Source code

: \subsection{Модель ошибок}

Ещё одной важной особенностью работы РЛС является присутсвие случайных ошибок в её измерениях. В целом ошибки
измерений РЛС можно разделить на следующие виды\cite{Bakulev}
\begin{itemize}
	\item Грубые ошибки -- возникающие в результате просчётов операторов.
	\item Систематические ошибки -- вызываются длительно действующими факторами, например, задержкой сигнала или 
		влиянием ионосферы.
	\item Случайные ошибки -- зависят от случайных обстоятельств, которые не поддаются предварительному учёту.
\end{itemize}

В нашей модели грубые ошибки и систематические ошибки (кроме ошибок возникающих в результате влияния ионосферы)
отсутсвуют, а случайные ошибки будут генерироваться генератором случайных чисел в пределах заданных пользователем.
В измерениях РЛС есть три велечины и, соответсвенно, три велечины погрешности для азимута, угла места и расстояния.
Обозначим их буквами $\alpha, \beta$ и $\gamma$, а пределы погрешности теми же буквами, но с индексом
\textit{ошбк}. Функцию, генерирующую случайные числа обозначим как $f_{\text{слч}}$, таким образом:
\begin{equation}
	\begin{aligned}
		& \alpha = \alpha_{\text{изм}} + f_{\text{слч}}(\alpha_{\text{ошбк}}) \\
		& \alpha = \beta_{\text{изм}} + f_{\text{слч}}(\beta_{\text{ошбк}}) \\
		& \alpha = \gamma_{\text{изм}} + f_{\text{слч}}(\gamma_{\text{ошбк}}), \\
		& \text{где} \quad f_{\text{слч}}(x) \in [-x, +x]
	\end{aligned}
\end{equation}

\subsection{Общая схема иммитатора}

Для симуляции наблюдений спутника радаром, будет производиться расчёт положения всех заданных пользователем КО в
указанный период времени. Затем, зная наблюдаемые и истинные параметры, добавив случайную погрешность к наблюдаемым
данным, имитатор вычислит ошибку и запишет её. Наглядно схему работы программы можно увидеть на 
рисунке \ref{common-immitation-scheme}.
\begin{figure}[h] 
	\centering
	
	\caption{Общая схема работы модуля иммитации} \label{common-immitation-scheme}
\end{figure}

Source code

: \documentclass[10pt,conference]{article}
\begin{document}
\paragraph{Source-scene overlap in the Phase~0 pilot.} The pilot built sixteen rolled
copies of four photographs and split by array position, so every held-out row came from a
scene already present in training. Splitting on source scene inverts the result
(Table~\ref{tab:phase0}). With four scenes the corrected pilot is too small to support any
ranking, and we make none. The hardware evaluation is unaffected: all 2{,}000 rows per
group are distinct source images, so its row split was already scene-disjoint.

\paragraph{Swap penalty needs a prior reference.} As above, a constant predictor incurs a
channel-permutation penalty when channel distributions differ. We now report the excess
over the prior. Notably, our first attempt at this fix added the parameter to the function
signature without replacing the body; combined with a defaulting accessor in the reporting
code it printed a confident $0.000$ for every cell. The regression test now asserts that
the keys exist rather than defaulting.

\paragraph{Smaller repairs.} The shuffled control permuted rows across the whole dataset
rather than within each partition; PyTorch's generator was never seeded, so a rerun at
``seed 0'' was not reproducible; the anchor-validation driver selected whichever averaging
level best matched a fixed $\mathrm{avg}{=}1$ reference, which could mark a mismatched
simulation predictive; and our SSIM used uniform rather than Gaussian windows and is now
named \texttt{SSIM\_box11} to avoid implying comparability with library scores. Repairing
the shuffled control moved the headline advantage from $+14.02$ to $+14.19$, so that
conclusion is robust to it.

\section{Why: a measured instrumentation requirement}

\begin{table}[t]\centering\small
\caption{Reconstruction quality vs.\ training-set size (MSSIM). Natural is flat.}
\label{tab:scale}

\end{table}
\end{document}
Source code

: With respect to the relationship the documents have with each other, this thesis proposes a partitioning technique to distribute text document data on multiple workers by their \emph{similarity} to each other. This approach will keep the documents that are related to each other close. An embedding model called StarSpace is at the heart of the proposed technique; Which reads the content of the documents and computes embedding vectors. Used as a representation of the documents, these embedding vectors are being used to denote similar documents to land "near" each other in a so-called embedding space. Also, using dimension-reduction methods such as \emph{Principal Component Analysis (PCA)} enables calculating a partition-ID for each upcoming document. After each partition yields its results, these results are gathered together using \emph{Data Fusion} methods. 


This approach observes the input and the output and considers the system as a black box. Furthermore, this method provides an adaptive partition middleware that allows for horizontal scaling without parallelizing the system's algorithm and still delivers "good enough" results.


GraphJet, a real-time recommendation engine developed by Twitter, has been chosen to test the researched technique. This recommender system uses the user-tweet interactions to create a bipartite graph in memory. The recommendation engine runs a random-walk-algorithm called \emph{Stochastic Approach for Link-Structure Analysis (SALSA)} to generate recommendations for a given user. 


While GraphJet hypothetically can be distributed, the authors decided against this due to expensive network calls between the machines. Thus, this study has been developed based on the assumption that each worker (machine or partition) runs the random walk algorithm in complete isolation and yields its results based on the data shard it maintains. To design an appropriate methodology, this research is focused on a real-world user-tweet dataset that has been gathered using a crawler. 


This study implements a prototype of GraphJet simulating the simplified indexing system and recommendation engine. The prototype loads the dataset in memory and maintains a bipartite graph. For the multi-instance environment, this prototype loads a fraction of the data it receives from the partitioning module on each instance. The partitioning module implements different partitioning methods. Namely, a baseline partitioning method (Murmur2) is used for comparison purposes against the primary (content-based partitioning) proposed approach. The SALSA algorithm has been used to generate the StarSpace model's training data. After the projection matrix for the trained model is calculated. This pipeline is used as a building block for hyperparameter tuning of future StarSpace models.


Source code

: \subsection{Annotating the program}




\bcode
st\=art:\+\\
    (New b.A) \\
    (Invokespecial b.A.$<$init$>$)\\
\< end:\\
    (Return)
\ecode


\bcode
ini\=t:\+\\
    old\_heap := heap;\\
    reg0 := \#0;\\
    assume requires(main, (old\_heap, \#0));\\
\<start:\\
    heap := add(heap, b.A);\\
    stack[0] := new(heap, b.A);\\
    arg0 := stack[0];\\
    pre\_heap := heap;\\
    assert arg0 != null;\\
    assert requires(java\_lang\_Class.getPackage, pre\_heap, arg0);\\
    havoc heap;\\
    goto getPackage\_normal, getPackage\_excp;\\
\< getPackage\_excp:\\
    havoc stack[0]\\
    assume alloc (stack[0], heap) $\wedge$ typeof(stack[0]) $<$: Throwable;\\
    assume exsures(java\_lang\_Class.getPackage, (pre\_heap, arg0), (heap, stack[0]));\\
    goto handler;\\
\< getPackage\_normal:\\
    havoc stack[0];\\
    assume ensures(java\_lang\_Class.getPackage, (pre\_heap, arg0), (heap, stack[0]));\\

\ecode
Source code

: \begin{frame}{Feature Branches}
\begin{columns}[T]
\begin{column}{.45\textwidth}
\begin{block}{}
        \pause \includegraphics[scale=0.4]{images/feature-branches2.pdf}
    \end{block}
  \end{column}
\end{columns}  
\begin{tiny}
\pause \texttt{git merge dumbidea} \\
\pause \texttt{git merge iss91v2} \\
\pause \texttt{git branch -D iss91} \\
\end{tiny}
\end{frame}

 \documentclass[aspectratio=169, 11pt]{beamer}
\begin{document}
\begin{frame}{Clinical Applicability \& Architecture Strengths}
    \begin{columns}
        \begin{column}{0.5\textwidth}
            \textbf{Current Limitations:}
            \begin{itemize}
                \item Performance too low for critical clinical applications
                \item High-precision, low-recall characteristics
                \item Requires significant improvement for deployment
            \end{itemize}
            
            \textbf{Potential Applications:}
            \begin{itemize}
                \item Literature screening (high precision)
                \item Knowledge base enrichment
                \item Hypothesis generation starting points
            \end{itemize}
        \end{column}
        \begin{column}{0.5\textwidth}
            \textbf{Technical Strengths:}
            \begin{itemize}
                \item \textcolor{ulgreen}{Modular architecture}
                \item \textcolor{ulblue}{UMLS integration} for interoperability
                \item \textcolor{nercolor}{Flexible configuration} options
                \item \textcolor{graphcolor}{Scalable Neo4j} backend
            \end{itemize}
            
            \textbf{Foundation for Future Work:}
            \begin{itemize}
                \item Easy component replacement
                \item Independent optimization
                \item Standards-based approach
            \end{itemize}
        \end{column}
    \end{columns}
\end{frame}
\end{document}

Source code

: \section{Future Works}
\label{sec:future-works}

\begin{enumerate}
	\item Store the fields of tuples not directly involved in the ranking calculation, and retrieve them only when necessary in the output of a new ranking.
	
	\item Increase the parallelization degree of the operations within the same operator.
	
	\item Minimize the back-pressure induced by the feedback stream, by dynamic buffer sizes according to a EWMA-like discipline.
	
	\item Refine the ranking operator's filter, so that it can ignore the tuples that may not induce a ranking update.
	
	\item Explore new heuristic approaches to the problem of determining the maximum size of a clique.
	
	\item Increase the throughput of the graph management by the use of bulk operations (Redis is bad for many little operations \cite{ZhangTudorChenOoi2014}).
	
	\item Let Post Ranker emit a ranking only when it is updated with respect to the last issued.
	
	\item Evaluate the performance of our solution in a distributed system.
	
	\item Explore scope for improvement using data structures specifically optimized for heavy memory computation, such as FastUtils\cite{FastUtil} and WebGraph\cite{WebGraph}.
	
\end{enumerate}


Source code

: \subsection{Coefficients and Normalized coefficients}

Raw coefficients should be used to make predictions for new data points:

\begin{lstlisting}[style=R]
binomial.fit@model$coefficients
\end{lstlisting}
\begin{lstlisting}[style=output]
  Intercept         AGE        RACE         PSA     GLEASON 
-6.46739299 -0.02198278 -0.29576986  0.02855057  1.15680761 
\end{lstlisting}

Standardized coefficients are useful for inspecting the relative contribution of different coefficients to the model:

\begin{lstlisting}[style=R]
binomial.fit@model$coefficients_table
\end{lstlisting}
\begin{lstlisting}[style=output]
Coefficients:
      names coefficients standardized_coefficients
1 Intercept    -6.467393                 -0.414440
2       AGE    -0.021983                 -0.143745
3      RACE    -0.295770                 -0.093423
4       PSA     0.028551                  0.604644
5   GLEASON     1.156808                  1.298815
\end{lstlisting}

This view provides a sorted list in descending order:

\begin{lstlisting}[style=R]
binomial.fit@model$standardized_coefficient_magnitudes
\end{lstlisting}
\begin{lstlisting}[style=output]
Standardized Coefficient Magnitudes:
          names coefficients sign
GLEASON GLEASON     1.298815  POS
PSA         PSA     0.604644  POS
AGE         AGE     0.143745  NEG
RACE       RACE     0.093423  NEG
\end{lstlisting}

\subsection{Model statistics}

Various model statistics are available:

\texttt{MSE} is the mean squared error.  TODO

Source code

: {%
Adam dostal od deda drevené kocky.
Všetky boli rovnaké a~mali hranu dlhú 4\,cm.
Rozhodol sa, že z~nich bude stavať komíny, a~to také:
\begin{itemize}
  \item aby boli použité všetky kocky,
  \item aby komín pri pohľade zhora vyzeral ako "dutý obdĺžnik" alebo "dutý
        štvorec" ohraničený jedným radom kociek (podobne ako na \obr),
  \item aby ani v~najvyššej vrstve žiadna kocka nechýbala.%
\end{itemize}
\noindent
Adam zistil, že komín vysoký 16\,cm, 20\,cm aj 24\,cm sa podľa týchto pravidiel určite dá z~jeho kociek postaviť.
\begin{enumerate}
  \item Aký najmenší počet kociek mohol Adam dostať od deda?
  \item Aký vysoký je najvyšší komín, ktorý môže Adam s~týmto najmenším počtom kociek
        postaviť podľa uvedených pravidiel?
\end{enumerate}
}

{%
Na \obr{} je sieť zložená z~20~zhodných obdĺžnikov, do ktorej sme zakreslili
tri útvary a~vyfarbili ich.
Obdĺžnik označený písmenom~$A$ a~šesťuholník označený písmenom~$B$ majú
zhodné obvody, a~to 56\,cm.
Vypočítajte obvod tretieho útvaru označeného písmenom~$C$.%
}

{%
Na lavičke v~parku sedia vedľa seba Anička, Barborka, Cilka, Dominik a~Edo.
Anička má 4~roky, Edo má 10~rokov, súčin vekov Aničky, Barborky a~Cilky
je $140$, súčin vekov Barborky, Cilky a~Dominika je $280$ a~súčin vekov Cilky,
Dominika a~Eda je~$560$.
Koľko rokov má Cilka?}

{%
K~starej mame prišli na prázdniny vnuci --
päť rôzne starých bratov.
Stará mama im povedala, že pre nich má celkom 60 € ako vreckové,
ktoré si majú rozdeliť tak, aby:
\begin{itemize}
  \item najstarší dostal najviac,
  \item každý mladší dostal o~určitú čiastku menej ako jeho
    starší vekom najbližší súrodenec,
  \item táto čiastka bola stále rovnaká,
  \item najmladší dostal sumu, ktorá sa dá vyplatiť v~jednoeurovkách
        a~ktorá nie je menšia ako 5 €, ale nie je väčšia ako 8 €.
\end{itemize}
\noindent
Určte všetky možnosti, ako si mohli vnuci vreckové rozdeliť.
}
──────────────────────────────
WORK TASK:
Nothing past the line containing "результате просчётов операторов." should be restated; transcribe the material exactly from its first line through that line.

RESULT OF THIS EXERCISE:
Source code

: \subsection{Модель ошибок}

Ещё одной важной особенностью работы РЛС является присутсвие случайных ошибок в её измерениях. В целом ошибки
измерений РЛС можно разделить на следующие виды\cite{Bakulev}
\begin{itemize}
	\item Грубые ошибки -- возникающие в результате просчётов операторов.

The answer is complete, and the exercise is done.